Edwin Sibiya, chairperson of the South African Metering Industry Association, stated during Enlit Africa 2022 that consumers should become more of a priority when utilities develop and install smart metering systems as part of efforts to future-proof the grid in Africa.
“If you can’t measure it, you can’t know”, answered Sibiya to the question about crucial steps to make sure Africa’s grids are ready for the future, pointing to the power ofdigitalisation and data in managing the grid infrastructure.
The question is, however, what exactly has the industry been doing with the data collected so far?
According to Sibiya, “the industry has been using that information only for its own need, but we never share that information with the end consumer. The industry has defined being smart as being able to get information, but if [consumers] can only get information without control, then they are not smart enough.”

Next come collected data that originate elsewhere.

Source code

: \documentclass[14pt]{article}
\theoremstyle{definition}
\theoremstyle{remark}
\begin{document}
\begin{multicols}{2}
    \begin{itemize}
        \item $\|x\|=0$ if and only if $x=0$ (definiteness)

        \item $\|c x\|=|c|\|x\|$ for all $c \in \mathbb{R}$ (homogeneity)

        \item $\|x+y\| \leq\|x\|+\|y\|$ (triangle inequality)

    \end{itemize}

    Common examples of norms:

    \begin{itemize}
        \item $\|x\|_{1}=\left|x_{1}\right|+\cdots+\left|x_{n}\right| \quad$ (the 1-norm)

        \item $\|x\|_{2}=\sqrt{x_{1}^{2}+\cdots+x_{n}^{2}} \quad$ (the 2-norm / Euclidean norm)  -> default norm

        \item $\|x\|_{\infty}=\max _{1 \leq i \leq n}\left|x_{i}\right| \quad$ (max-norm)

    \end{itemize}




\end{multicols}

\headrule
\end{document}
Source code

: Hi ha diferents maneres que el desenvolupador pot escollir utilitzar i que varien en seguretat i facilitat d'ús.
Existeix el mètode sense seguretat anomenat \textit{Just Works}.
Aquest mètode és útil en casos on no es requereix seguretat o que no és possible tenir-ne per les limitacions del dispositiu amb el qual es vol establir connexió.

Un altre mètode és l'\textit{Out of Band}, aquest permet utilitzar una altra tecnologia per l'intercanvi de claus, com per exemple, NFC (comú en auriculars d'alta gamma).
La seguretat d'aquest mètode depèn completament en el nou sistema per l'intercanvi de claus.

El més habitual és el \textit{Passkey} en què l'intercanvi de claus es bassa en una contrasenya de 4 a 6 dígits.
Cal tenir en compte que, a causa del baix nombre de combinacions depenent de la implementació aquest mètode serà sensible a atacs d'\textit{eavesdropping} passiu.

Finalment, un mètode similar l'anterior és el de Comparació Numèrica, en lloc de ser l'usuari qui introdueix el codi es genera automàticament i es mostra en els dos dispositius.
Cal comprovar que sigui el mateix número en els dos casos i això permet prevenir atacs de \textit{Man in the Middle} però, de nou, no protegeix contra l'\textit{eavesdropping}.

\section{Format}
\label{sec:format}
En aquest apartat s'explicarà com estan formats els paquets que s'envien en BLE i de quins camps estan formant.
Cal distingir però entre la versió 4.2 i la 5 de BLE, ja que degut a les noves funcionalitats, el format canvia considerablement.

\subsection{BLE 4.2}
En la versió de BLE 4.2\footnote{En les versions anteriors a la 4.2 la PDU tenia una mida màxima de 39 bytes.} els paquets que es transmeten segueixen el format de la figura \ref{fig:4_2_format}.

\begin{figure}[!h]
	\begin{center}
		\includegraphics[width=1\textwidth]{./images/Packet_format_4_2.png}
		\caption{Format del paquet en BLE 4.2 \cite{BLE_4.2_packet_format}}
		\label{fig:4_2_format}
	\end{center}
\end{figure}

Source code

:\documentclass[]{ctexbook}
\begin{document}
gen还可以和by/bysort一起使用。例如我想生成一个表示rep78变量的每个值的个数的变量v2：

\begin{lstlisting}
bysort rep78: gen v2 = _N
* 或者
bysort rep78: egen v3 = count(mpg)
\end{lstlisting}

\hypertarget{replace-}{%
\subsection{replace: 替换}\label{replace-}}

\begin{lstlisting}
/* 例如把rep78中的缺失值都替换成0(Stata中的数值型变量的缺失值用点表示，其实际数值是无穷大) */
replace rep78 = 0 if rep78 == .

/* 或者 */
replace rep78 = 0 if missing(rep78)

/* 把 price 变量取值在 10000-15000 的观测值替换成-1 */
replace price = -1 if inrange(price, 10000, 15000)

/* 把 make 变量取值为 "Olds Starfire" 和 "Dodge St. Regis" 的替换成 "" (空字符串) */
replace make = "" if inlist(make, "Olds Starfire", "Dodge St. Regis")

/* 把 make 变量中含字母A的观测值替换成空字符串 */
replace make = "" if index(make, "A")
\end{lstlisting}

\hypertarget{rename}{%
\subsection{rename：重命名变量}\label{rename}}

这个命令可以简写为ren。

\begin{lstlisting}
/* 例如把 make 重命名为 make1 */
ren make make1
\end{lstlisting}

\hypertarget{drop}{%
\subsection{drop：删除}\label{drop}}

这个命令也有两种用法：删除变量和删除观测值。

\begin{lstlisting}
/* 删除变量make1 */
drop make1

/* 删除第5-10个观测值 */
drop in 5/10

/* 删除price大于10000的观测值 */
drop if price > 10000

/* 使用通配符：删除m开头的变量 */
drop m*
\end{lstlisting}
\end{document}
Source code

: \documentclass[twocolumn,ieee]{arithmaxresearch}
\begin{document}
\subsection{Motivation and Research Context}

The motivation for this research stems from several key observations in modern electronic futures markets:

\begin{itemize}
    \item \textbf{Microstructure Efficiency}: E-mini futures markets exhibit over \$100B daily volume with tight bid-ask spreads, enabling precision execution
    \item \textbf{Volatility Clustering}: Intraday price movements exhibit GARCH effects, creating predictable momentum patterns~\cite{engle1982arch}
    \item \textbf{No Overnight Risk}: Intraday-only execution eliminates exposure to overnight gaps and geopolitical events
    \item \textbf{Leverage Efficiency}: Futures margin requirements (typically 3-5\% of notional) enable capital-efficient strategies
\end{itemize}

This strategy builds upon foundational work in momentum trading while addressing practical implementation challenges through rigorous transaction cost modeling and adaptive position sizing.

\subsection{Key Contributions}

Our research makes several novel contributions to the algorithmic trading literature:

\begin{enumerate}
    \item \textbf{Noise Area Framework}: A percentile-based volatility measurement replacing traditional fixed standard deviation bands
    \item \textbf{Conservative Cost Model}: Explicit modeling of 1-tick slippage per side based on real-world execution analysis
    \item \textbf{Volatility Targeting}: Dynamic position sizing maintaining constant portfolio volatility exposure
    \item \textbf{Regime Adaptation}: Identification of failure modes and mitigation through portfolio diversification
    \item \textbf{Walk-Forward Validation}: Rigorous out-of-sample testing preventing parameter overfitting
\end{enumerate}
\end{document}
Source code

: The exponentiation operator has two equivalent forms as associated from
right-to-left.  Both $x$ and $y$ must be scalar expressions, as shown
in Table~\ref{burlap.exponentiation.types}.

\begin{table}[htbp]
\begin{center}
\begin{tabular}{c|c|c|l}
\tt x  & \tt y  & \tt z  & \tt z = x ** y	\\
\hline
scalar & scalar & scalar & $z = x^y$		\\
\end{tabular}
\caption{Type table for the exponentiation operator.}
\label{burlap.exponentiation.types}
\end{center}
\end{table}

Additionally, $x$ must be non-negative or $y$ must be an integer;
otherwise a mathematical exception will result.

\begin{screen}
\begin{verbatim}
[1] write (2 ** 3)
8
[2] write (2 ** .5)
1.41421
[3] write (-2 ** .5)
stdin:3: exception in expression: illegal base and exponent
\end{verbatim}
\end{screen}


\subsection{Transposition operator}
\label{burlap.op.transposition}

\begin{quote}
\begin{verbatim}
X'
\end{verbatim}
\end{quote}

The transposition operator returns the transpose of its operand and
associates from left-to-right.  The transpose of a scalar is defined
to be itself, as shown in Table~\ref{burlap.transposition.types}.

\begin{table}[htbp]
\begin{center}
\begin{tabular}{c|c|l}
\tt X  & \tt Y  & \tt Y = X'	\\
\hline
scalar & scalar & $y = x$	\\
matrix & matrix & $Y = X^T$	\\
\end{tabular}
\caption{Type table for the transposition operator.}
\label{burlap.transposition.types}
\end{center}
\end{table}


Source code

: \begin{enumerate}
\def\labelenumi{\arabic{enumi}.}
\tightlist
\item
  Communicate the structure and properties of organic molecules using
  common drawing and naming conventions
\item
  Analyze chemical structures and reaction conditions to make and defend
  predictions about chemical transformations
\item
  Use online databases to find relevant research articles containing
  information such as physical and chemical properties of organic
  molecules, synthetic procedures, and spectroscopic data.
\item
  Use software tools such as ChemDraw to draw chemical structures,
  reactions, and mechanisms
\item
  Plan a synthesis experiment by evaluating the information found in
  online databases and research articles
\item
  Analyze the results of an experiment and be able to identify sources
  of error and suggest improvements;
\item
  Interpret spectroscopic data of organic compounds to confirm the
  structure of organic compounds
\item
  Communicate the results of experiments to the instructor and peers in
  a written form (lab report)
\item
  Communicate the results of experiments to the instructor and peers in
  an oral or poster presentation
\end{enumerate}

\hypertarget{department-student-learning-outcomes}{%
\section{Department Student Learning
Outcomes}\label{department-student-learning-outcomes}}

While taking into consideration that smart meter penetration is still low in Africa, Sibiya emphasized how utilising this type of technology to share real-time information would allow for a direct connection between consumers and their energy consumption.
“We need to know the end consumers’ behavioural patterns, then that way we would be able to manage and future-proof the grid.”
According to Sibiya, information from utilities should be shared directly with the individual over their phones or other devices, leveraging an IoT system to provide information in as accurate a manner as possible.
As an example, Sibiya referenced the loadshedding situation in South Africa, which he describes as a “supply and demand issue…if the supply is less than the demand, we go into a blackout solution.”
In the case of loadshedding, he added, smart metering would provide a way to mitigate potential blackouts as consumers would be able to monitor their energy usage and adjust accordingly to meet demand requirements.
“With loadshedding, we don’t have sufficient technology to limit our electricity usage…If you go smart, (you can) look at the situation with smart meter [readings] where it measures at any given point in real time, giving information back.”
This information on one’s individual/household consumption would allow for loads to be adjusted and prevent a potential case of load shedding.
According to Sibiya, this is information that must be shared with the consumer before the power might be cut off.
“You’re using too much energy, reduce your usage, or else you will be cut off,” he stated as a system to effectively manage loads.
Sibiya also explained how part of the problem with certain meter reading systems is how consumers are informed about their energy usage.
“One of the things that I also find lacking in the technical industry is that we share the information of consumption to our users in kilowatts.”
He illustrated that the way in which utilities approach consumers needs to change. According to Sibiya, explaining technical information garnered from a meter reading is ineffective, although translating this into monetary implications of energy usage, he added, might result in behavioural change.
“I always ask my mother, do you know what a kilowatt is? She doesn’t. So I then need to explain to her. But while she might not understand kilowatts, my mother knows where her money goes and she will fight for that.
“To share the information in monetary terms with consumers…will force behavioural change within the market.”